Stacey Dooley – ‘I love my job but I don't love the intrusions into my personal life’

Stacey Dooley
Stacey Dooley (Image credit: David M. Benett/Dave Benett/Getty Images)

Former Strictly Come Dancing winner and documentary presenter Stacey Dooley says the worst things about her job and modern life are social media and the intrusions into her private life.

The 34-year-old Luton-born film-maker told The Telegraph that she hadn’t anticipated the interest in her personal life when she embarked on her career.

“I do love my job,” she said, “but I suppose what I hadn’t anticipated when I became a bit more public-facing was the intrusion into my personal life. I hadn’t realised there would be such an appetite for it. That, I don’t love. But my job itself is wicked.”

Stacey added she found the attention funny because she ‘is so boring’.

“There’s no part of me that’s remotely hedonistic. I don’t drink or do drugs. I am so strait-laced.”

Social media is without doubt the worst thing about modern life as ‘it can feel so divisive with everyone feeling angry all the time’.

Stacey was involved in a controversy in 2019 when she went to Uganda on behalf of Comic Relief and was accused by Labour MP David Lammy of being a ‘white saviour’ when she shared a photo of herself with a local boy on social media.

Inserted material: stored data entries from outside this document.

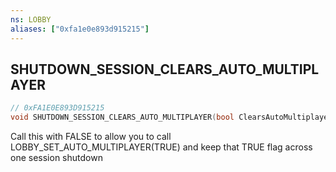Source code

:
 ```yaml
---
ns: LOBBY
aliases: ["0xfa1e0e893d915215"]
---
```

## SHUTDOWN_SESSION_CLEARS_AUTO_MULTIPLAYER

```c
// 0xFA1E0E893D915215
void SHUTDOWN_SESSION_CLEARS_AUTO_MULTIPLAYER(bool ClearsAutoMultiplayer);
```

Call this with FALSE to allow you to call LOBBY_SET_AUTO_MULTIPLAYER(TRUE) and keep that TRUE flag across one session shutdown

“People can be really unnecessary and unkind,” she told The Telegraph. “I do sometimes think, in 20 years’ time, where are we going to be? What is the world going to look like? Although I do fundamentally believe that there are more good people in the world than there are bad.”

She revealed her triumph in the Strictly final in 2018 was also the scene of one of her worst moments on TV.

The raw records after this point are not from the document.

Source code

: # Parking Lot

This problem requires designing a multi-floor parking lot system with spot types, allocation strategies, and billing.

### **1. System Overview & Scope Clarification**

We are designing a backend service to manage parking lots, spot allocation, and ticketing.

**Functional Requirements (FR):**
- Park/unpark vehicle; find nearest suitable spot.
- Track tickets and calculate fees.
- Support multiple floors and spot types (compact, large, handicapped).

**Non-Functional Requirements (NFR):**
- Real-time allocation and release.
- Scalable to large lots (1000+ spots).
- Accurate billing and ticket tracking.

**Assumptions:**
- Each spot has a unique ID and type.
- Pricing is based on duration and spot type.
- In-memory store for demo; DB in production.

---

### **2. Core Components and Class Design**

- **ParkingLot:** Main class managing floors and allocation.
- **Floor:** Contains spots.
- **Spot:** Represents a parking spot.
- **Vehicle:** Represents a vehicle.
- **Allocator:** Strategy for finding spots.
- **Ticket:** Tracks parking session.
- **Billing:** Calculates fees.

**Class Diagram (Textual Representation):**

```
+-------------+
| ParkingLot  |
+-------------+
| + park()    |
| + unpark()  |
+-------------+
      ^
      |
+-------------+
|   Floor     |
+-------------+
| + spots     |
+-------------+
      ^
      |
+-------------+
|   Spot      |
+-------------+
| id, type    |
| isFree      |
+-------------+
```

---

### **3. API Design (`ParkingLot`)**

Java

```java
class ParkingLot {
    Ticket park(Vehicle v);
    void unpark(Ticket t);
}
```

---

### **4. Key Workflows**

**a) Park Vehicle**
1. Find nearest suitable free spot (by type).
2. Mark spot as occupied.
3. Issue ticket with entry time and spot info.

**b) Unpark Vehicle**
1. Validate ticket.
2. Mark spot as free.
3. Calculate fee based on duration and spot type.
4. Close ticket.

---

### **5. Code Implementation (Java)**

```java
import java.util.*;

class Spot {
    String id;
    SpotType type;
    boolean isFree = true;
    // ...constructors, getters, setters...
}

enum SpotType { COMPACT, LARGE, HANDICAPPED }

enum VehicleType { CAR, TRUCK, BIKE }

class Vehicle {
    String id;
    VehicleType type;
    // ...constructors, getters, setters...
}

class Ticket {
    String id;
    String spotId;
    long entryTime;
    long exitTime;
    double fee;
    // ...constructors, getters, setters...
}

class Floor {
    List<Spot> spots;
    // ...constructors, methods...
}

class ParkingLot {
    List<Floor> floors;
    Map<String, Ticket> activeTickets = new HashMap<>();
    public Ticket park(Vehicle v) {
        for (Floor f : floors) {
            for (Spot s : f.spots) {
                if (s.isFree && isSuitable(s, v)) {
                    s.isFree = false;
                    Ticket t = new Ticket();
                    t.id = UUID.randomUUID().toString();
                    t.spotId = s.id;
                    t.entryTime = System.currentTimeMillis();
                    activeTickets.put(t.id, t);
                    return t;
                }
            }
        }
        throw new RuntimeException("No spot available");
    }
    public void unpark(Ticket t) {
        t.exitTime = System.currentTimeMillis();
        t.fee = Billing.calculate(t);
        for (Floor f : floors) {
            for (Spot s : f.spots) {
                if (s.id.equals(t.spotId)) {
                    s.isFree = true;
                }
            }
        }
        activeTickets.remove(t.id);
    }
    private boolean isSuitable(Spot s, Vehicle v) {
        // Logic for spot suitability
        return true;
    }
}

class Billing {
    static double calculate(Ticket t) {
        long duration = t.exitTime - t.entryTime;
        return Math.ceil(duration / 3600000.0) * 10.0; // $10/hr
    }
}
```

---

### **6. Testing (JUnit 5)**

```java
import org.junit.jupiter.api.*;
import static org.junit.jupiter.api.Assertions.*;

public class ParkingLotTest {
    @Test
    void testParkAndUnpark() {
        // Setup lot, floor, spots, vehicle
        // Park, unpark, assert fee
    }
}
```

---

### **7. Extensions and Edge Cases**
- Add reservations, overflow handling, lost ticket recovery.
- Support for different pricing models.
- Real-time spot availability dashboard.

“When I flashed my knickers – well, my leotard,” she said. “It was in the final and you’re so knackered by that point, you’re just trying to get through the routine. I pulled my skirt too high in the paso doble and showed off my leotard. That wasn’t ideal.”

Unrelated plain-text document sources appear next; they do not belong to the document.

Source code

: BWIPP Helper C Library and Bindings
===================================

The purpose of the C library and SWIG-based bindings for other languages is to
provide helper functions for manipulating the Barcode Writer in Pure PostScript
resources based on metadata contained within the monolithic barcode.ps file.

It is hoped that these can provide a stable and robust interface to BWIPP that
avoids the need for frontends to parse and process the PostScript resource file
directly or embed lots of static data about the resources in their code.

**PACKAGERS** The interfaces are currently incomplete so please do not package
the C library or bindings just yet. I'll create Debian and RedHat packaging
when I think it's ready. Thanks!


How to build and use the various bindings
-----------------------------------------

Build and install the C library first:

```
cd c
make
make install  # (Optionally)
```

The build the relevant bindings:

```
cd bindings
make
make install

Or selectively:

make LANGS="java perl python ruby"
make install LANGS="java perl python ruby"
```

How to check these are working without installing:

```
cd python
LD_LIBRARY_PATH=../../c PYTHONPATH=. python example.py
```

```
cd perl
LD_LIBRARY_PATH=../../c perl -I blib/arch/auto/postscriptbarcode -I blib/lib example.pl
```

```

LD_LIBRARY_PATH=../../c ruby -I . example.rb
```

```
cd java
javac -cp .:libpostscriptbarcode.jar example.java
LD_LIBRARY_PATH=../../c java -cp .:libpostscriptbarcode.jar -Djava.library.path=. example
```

Post Strictly, Stacey has returned to her first career as a documentarian, interspersed with hosting duties on the likes of BBC Three series Glow Up and is proud of her work. But you won’t catch her watching repeats of her early programmes.

“I can’t even watch the programmes I made in the first five years. It was just me bumbling around. Whatever you do for a living you evolve and I’m much happier with where I’m at now.”